▽
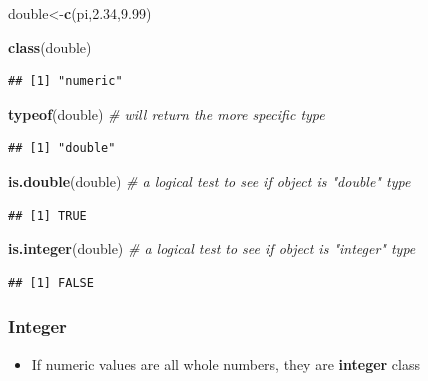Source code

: \documentclass[]{book}
\newenvironment{Shaded}{\begin{snugshade}}{\end{snugshade}}
\newcommand{\KeywordTok}[1]{\textcolor[rgb]{0.13,0.29,0.53}{\textbf{#1}}}
\newcommand{\FloatTok}[1]{\textcolor[rgb]{0.00,0.00,0.81}{#1}}
\newcommand{\CommentTok}[1]{\textcolor[rgb]{0.56,0.35,0.01}{\textit{#1}}}
\newcommand{\NormalTok}[1]{#1}
\providecommand{\tightlist}{%
  \setlength{\itemsep}{0pt}\setlength{\parskip}{0pt}}
\theoremstyle{definition}
\theoremstyle{definition}
\theoremstyle{definition}
\theoremstyle{remark}
\begin{document}
\begin{Shaded}
\begin{Highlighting}[]
\NormalTok{double<-}\KeywordTok{c}\NormalTok{(pi,}\FloatTok{2.34}\NormalTok{,}\FloatTok{9.99}\NormalTok{)}

\KeywordTok{class}\NormalTok{(double)}
\end{Highlighting}
\end{Shaded}

\begin{verbatim}
## [1] "numeric"
\end{verbatim}

\begin{Shaded}
\begin{Highlighting}[]
\KeywordTok{typeof}\NormalTok{(double) }\CommentTok{# will return the more specific type }
\end{Highlighting}
\end{Shaded}

\begin{verbatim}
## [1] "double"
\end{verbatim}

\begin{Shaded}
\begin{Highlighting}[]
\KeywordTok{is.double}\NormalTok{(double) }\CommentTok{# a logical test to see if object is "double" type}
\end{Highlighting}
\end{Shaded}

\begin{verbatim}
## [1] TRUE
\end{verbatim}

\begin{Shaded}
\begin{Highlighting}[]
\KeywordTok{is.integer}\NormalTok{(double) }\CommentTok{# a logical test to see if object is "integer" type}
\end{Highlighting}
\end{Shaded}

\begin{verbatim}
## [1] FALSE
\end{verbatim}

\subsubsection{Integer}\label{integer}

\begin{itemize}
\tightlist
\item
  If numeric values are all whole numbers, they are \textbf{integer}
  class
\end{itemize}
\end{document}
△
Copy all lines above containing the string "newcommand".

\newcommand{\KeywordTok}[1]{\textcolor[rgb]{0.13,0.29,0.53}{\textbf{#1}}}
\newcommand{\FloatTok}[1]{\textcolor[rgb]{0.00,0.00,0.81}{#1}}
\newcommand{\CommentTok}[1]{\textcolor[rgb]{0.56,0.35,0.01}{\textit{#1}}}
\newcommand{\NormalTok}[1]{#1}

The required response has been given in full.